Universidad De Las AméricasIngenieria en BiotecnologiaBiotecnología en Alimentos

Modificación genética de Musa paradisiaca, para retardar su tiempo de oxidación

Nombres: Humberto Serrano, Daniela Gutiérrez

1) Introducción:

El banano pertenece a la familia Musaceae del género musa, existen actualmente más de 700 variedades de las cuales solo 100 son cultivables. Su crecimiento se da en regiones tropicales y subtropicales. Los países con mayor exportación de banano son Colombia, Costa Rica, Ecuador, Panamá Filipinas entre otros. Los países de latinoamérica producen una mayor cantidad de bananos que son de exportación (Sánchez, 2004), esto se debe a que se tiene una gran cantidad de luz en todos los meses del año, se dan las condiciones ideales de clima y suelo para la producción bananera en el país. El Ecuador al ser un país diverso, posee una gran cantidad de especies tropicales gracias a sus suelos y climas en las diferentes zonas del país. El banano del Ecuador es conocido a nivel mundial por sabor y su gran calidad, siendo muy cotizado en mercados de Asia, Europa, y Norteamérica. Actualmente el Ecuador cuenta con un territorio cultivable extenso superando las 200.000 ha. (Pérez. E, et al. 1994). La producción de banano en el Ecuador se realiza en 20 provincias, en la costa 89%, oriente 1%, Sierra 10%. La mayor producción en la región de la costa (Imagen 1) se dan en las provincias del Guayas y Los Ríos (El Agro, 2013), esta producción ha llegado generar fuentes de empleo y de ingresos económicos hacia el estado, ya que el país cuenta con el 30% de la oferta mundial. De acuerdo al Magap el 10% de la superficie agrícola del Ecuador se encuentra con banano, (Grafico 1) aumentando su crecimiento anual con un 3% (MAGAP, 2013). En el año 2012 el Ecuador exportó 2,078,239.38 millones de dólares en divisas y 5,196,065.09 toneladas y la inversión es aproximadamente unos 4.000 millones de dólares

El plátano o Musa paradisiaca variedad hartón, es un cultivo perenne debido a que la planta produce retoños, las plantas de plátano siempre mueren luego de cosecha (Hernández, 2009). Muchas frutas incluyendo el banano sufren oscurecimiento enzimático , este factor afecta a los productos procesados ya que al cortarlos sufren oscurecimiento debido a que la ruptura de las células. Este cambio de color se debe a la polimerización y oxidación de los compuestos fenólicos en donde interviene la enzima polifenoloxidasa (Varoquaux et al, 1994).

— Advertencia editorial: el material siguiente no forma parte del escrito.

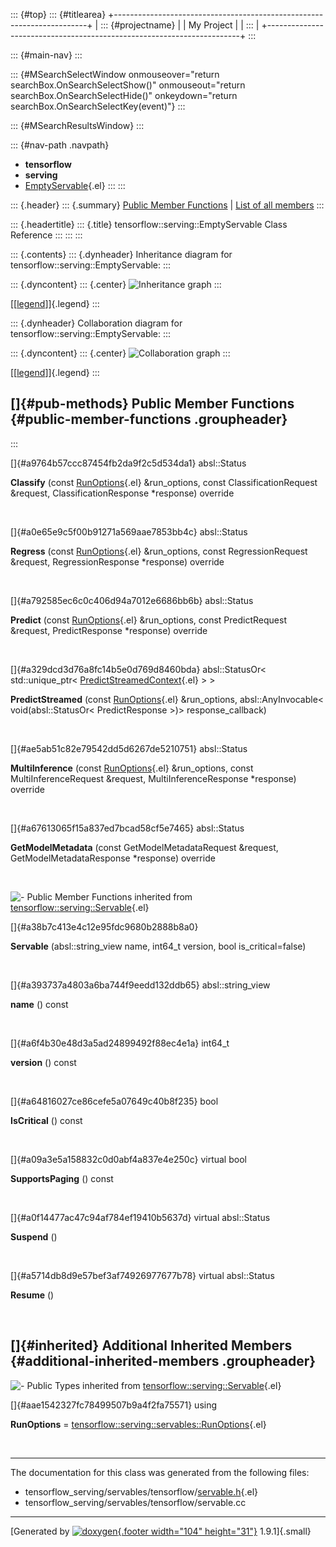 ::: {#top}
::: {#titlearea}
+-----------------------------------------------------------------------+
| ::: {#projectname}                                                    |
| My Project                                                            |
| :::                                                                   |
+-----------------------------------------------------------------------+
:::

::: {#main-nav}
:::

::: {#MSearchSelectWindow onmouseover="return searchBox.OnSearchSelectShow()" onmouseout="return searchBox.OnSearchSelectHide()" onkeydown="return searchBox.OnSearchSelectKey(event)"}
:::

::: {#MSearchResultsWindow}
:::

::: {#nav-path .navpath}
-   **tensorflow**
-   **serving**
-   [EmptyServable](classtensorflow_1_1serving_1_1EmptyServable.html){.el}
:::
:::

::: {.header}
::: {.summary}
[Public Member Functions](#pub-methods) \| [List of all
members](classtensorflow_1_1serving_1_1EmptyServable-members.html)
:::

::: {.headertitle}
::: {.title}
tensorflow::serving::EmptyServable Class Reference
:::
:::
:::

::: {.contents}
::: {.dynheader}
Inheritance diagram for tensorflow::serving::EmptyServable:
:::

::: {.dyncontent}
::: {.center}
![Inheritance
graph](classtensorflow_1_1serving_1_1EmptyServable__inherit__graph.png)
:::

[\[[legend](graph_legend.html)\]]{.legend}
:::

::: {.dynheader}
Collaboration diagram for tensorflow::serving::EmptyServable:
:::

::: {.dyncontent}
::: {.center}
![Collaboration
graph](classtensorflow_1_1serving_1_1EmptyServable__coll__graph.png)
:::

[\[[legend](graph_legend.html)\]]{.legend}
:::

[]{#pub-methods} Public Member Functions {#public-member-functions .groupheader}
----------------------------------------
:::

[]{#a9764b57ccc87454fb2da9f2c5d534da1} absl::Status 

**Classify** (const
[RunOptions](structtensorflow_1_1serving_1_1servables_1_1RunOptions.html){.el}
&run\_options, const ClassificationRequest &request,
ClassificationResponse \*response) override

 

[]{#a0e65e9c5f00b91271a569aae7853bb4c} absl::Status 

**Regress** (const
[RunOptions](structtensorflow_1_1serving_1_1servables_1_1RunOptions.html){.el}
&run\_options, const RegressionRequest &request, RegressionResponse
\*response) override

 

[]{#a792585ec6c0c406d94a7012e6686bb6b} absl::Status 

**Predict** (const
[RunOptions](structtensorflow_1_1serving_1_1servables_1_1RunOptions.html){.el}
&run\_options, const PredictRequest &request, PredictResponse
\*response) override

 

[]{#a329dcd3d76a8fc14b5e0d769d8460bda} absl::StatusOr\<
std::unique\_ptr\<
[PredictStreamedContext](classtensorflow_1_1serving_1_1PredictStreamedContext.html){.el}
\> \> 

**PredictStreamed** (const
[RunOptions](structtensorflow_1_1serving_1_1servables_1_1RunOptions.html){.el}
&run\_options, absl::AnyInvocable\< void(absl::StatusOr\<
PredictResponse \>)\> response\_callback)

 

[]{#ae5ab51c82e79542dd5d6267de5210751} absl::Status 

**MultiInference** (const
[RunOptions](structtensorflow_1_1serving_1_1servables_1_1RunOptions.html){.el}
&run\_options, const MultiInferenceRequest &request,
MultiInferenceResponse \*response) override

 

[]{#a67613065f15a837ed7bcad58cf5e7465} absl::Status 

**GetModelMetadata** (const GetModelMetadataRequest &request,
GetModelMetadataResponse \*response) override

 

![-](closed.png) Public Member Functions inherited from
[tensorflow::serving::Servable](classtensorflow_1_1serving_1_1Servable.html){.el}

[]{#a38b7c413e4c12e95fdc9680b2888b8a0}  

**Servable** (absl::string\_view name, int64\_t version, bool
is\_critical=false)

 

[]{#a393737a4803a6ba744f9eedd132ddb65} absl::string\_view 

**name** () const

 

[]{#a6f4b30e48d3a5ad24899492f88ec4e1a} int64\_t 

**version** () const

 

[]{#a64816027ce86cefe5a07649c40b8f235} bool 

**IsCritical** () const

 

[]{#a09a3e5a158832c0d0abf4a837e4e250c} virtual bool 

**SupportsPaging** () const

 

[]{#a0f14477ac47c94af784ef19410b5637d} virtual absl::Status 

**Suspend** ()

 

[]{#a5714db8d9e57bef3af74926977677b78} virtual absl::Status 

**Resume** ()

 

[]{#inherited} Additional Inherited Members {#additional-inherited-members .groupheader}
-------------------------------------------

![-](closed.png) Public Types inherited from
[tensorflow::serving::Servable](classtensorflow_1_1serving_1_1Servable.html){.el}

[]{#aae1542327fc78499507b9a4f2fa75571} using 

**RunOptions** =
[tensorflow::serving::servables::RunOptions](structtensorflow_1_1serving_1_1servables_1_1RunOptions.html){.el}

 

------------------------------------------------------------------------

The documentation for this class was generated from the following files:

-   tensorflow\_serving/servables/tensorflow/[servable.h](servable_8h_source.html){.el}
-   tensorflow\_serving/servables/tensorflow/servable.cc

------------------------------------------------------------------------

[Generated by [![doxygen](doxygen.svg){.footer width="104"
height="31"}](https://www.doxygen.org/index.html) 1.9.1]{.small}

El pardeamiento se da debido a que se realiza una oxidación que es catalizada por enzimas, que son derivadas del catecol para dar lugar a las o-quinonas. La principal enzima que interviene en este proceso es la polifenoloxidasa, esta se encuentra dentro de las oxidoreductasas, esta también se conoce como fenolasa, monofenol oxidasa cresolasa o tirosinasa. Una característica de la PPO, es que contiene un centro activo con dos átomos de cobre que se unen a histidinas, y alrededor de los átomos de cobre se encuentran los aminoácidos hidrofóbicos, con anillos aromáticos unidos a sus sustratos.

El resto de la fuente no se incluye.